TRY IT -> From the entries below, retype only the lines from the one with "moxy gets you" through the one with "The game splits", exactly as written.

LISTED ENTRIES ->
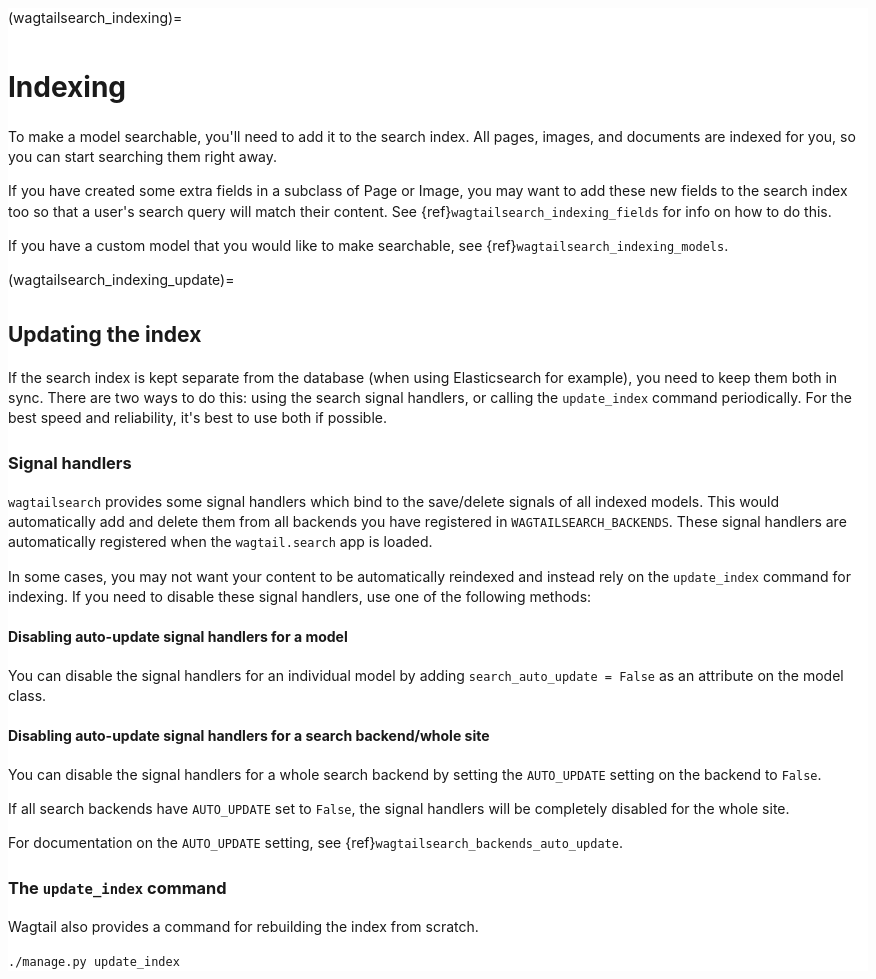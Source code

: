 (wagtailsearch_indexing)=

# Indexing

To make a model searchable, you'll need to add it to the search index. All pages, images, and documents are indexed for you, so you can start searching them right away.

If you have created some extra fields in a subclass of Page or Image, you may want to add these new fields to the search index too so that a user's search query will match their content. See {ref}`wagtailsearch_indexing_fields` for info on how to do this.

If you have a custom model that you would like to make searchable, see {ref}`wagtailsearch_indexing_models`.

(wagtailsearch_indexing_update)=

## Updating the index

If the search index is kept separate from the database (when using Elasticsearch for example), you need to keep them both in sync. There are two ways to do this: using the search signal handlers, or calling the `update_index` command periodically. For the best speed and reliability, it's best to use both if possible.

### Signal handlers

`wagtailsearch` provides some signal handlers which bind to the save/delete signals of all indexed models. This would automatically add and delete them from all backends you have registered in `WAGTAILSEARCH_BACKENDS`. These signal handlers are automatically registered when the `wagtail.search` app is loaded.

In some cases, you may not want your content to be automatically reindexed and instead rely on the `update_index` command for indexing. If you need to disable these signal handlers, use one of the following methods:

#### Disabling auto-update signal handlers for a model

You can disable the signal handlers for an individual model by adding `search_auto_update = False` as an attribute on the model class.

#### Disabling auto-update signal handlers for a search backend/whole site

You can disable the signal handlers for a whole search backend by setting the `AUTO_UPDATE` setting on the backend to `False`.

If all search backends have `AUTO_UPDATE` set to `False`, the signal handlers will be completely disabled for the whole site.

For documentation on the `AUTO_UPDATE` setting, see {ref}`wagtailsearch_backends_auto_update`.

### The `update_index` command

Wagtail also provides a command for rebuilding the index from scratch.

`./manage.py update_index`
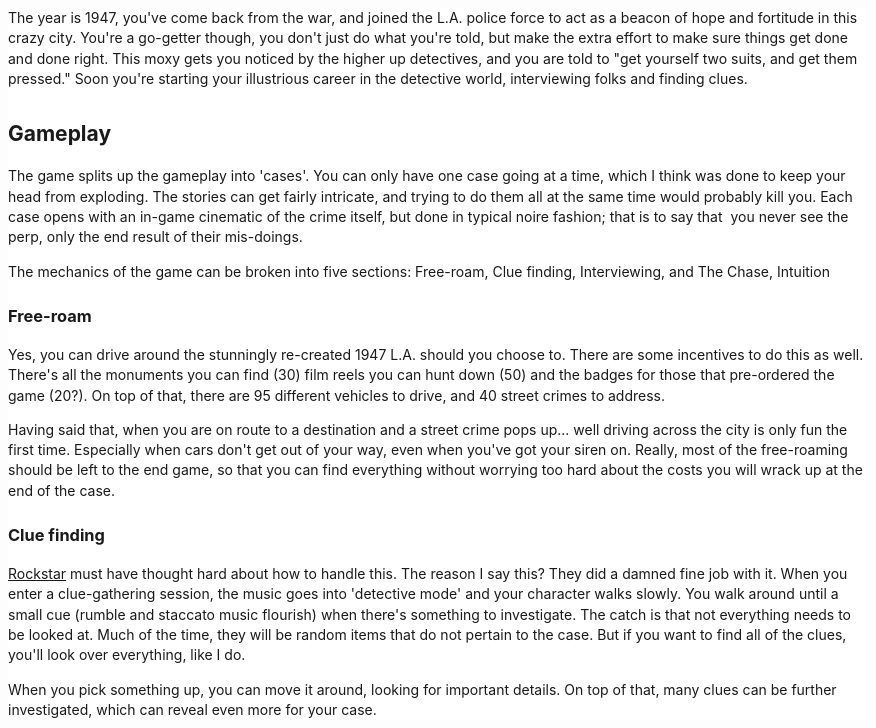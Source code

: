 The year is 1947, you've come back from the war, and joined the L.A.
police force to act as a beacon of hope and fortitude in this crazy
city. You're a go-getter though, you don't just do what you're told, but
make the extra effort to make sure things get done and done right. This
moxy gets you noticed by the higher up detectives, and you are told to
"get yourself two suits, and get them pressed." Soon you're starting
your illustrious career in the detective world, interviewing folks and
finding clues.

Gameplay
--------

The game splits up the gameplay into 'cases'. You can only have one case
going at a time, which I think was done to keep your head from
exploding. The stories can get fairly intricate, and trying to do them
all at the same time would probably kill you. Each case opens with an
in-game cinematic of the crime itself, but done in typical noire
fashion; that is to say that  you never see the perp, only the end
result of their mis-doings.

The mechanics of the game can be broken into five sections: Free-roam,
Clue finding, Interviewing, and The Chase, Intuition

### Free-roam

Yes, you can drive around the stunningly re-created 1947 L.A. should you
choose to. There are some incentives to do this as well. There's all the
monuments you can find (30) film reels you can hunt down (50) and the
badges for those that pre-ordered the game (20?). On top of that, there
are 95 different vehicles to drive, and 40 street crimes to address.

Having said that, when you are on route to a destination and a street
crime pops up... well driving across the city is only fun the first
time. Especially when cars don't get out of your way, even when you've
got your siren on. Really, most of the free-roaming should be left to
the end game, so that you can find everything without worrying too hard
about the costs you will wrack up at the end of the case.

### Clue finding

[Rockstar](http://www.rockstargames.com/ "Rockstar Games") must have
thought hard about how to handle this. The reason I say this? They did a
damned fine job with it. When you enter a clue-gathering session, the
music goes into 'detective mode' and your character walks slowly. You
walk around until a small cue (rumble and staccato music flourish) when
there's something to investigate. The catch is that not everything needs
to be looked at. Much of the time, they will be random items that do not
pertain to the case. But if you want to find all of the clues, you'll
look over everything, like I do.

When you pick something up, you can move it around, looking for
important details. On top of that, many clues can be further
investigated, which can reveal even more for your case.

* * *

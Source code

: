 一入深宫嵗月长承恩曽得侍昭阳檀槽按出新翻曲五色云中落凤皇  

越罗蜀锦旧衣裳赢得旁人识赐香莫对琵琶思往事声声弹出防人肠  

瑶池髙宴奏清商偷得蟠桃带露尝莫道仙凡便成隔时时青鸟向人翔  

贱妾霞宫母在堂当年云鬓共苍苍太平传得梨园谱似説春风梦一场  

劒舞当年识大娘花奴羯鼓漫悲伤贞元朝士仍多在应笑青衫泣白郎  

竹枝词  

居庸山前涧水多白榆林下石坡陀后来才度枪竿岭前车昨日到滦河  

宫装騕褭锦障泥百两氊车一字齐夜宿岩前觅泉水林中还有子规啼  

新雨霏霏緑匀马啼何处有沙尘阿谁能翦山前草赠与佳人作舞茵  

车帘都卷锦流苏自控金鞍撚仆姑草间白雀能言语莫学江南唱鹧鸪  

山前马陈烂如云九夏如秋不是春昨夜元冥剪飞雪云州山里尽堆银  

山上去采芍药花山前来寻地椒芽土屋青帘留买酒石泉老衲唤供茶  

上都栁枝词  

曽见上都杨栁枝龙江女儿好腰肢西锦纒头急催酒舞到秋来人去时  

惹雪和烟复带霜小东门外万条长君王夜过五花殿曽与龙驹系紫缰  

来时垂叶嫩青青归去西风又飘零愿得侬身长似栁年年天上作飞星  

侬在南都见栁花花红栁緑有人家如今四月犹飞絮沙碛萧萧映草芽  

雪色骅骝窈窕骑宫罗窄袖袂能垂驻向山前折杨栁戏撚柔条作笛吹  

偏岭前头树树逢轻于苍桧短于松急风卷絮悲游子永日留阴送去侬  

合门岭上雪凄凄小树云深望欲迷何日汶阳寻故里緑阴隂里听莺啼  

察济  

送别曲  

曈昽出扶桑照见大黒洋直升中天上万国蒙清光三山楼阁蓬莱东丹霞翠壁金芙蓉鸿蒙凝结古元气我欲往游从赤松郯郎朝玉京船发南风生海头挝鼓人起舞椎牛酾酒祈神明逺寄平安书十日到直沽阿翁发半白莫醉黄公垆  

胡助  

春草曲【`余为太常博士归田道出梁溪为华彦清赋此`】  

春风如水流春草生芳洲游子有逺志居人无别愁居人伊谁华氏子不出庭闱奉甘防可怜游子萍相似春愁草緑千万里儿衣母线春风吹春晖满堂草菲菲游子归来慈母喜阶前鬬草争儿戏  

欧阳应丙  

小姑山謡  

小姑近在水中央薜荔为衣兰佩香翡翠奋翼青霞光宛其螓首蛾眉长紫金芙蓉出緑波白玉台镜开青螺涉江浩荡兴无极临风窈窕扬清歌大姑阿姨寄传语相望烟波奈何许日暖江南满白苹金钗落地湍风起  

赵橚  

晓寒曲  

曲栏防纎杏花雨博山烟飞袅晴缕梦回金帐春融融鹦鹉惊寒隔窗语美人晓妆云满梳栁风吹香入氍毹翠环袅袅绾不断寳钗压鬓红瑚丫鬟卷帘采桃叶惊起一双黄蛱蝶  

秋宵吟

--

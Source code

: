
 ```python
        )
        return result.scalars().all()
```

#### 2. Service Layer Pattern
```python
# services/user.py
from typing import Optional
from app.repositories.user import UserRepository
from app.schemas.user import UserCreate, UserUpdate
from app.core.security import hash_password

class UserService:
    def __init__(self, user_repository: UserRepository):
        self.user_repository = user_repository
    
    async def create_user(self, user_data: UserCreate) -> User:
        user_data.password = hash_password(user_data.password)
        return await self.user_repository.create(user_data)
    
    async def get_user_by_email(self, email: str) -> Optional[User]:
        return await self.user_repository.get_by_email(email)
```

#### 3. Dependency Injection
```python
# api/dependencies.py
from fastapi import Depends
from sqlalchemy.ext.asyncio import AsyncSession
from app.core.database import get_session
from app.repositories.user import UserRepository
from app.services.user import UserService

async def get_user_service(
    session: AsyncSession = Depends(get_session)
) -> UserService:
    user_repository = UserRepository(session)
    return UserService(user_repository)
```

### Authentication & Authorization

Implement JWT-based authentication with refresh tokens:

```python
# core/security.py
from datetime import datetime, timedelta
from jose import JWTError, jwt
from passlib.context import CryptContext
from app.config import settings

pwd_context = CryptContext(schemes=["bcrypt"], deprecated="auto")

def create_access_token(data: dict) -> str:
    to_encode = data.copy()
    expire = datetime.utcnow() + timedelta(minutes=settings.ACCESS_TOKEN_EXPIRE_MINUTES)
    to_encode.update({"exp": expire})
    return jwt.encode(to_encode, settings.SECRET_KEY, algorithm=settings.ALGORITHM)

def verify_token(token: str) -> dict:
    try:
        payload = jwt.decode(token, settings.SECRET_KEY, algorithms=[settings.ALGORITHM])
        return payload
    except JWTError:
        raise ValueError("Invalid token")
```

OUTPUT OF THE TASK ->
moxy gets you noticed by the higher up detectives, and you are told to
"get yourself two suits, and get them pressed." Soon you're starting
your illustrious career in the detective world, interviewing folks and
finding clues.

Gameplay
--------

The game splits up the gameplay into 'cases'. You can only have one case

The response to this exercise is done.